__Problem description__
Report every line in the listing that contains the string "images".

__Records supplied__
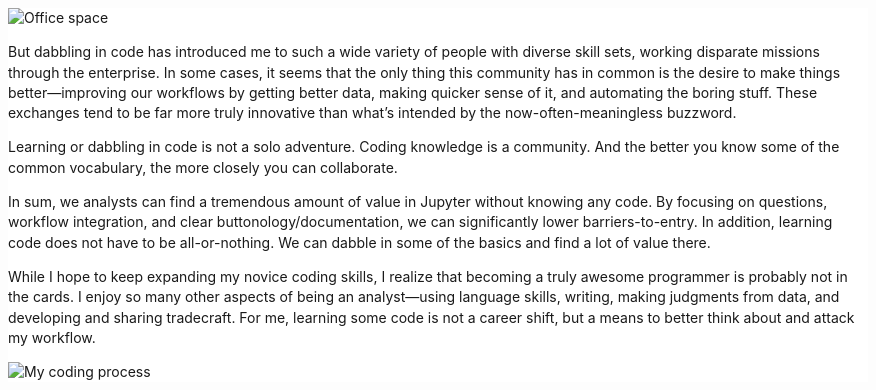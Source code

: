 ![Office space](/assets/images/office_space.png)

But dabbling in code has introduced me to such a wide variety of people with diverse skill sets, working disparate missions through the enterprise. In some cases, it seems that the only thing this community has in common is the desire to make things better—improving our workflows by getting better data, making quicker sense of it, and automating the boring stuff. These exchanges tend to be far more truly innovative than what’s intended by the now-often-meaningless buzzword. 

Learning or dabbling in code is not a solo adventure. Coding knowledge is a community. And the better you know some of the common vocabulary, the more closely you can collaborate.

In sum, we analysts can find a tremendous amount of value in Jupyter without knowing any code. By focusing on questions, workflow integration, and clear buttonology/documentation, we can significantly lower barriers-to-entry. In addition, learning code does not have to be all-or-nothing. We can dabble in some of the basics and find a lot of value there.

While I hope to keep expanding my novice coding skills, I realize that becoming a truly awesome programmer is probably not in the cards. I enjoy so many other aspects of being an analyst—using language skills, writing, making judgments from data, and developing and sharing tradecraft. For me, learning some code is not a career shift, but a means to better think about and attack my workflow.

![My coding process](/assets/images/my_coding_workflow.png)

__Exercise result__
: ![Office space](/assets/images/office_space.png)
![My coding process](/assets/images/my_coding_workflow.png)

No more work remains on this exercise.